Unfortunately, Dad noticed, too, and outright required us to spend our time reading downstairs or outside, and not in the closet.

That Saturday, we spread a blanket out on Elliot’s scraggly front lawn, beneath the enormous black oak, and gave our updates on friends, and school, and favorite words, but it had a different weight to it. We whispered it now, lying face-to-face on our sides, with Elliot’s fingers playing with the ends of my hair or brushing against my neck, his gaze dancing across the swell of my breasts.
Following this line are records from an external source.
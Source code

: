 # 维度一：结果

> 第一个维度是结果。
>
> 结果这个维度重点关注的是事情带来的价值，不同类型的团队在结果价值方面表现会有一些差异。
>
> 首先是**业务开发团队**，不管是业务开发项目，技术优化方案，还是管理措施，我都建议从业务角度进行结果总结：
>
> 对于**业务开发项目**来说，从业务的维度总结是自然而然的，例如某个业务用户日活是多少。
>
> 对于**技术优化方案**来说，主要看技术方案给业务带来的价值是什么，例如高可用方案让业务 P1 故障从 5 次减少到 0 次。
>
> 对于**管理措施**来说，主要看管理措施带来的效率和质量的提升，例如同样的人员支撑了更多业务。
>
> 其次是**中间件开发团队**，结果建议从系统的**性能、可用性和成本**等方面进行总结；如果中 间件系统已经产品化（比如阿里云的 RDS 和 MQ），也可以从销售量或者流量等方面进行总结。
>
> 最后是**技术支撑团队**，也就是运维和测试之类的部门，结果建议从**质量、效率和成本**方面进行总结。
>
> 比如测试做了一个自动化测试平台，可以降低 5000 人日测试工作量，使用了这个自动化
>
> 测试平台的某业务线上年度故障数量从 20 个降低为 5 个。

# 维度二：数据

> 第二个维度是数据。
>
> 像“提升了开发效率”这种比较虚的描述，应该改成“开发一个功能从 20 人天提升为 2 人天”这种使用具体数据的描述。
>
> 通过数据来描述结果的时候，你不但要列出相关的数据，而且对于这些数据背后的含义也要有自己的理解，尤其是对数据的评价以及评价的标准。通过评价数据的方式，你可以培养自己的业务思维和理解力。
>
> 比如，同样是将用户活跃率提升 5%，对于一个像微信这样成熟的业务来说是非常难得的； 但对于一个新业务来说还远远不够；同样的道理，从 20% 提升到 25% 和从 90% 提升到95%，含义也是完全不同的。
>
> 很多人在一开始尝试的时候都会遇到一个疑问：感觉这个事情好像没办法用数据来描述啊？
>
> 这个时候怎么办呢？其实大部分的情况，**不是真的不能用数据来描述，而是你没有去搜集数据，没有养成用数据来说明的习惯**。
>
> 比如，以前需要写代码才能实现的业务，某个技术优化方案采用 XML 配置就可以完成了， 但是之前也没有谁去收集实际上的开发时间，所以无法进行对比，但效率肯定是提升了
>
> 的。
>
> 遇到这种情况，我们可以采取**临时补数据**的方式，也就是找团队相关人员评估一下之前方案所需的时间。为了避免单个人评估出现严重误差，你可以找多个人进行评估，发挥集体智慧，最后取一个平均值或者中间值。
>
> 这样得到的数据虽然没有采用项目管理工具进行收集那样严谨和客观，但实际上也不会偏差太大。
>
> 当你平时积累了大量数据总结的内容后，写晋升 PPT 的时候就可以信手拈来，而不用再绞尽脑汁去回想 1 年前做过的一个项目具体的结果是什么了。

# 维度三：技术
According to rule number twenty-nine—When Macy is over sixteen and has her first serious boyfriend, make sure she is being safe—Dad put me on the pill almost immediately after that visit. I was still several months away from turning eighteen, and Dad told me he planned to call my “female doctor,” but only after giving me a stilted, awkward lecture that it wasn’t permission to have sex with Elliot, per se, but that he was trying to protect our futures.

Not that he had to worry. Despite seeing each other every weekend throughout October, Elliot and I never came that close to sex. Not since that day on the floor of the closet, his body over mine, working on instinct. And Elliot was the one taking things slow, not me. He kept telling me it was because every tiny step was a first, everything we did together we would only do for the first time, with this one person, our whole lives.

It seemed a foregone conclusion that we’d be together forever. We hadn’t said love yet. We hadn’t made promises. But it was as impossible to imagine falling out of love with Elliot as it was to imagine holding my breath for an hour.

So, we were winding our way carefully through exploration. Kissing for hours. Swimming together in the river: my legs slippery and cold around his waist, my stomach covered in goose bumps, sensitive to the feel of his bare torso pressed against me.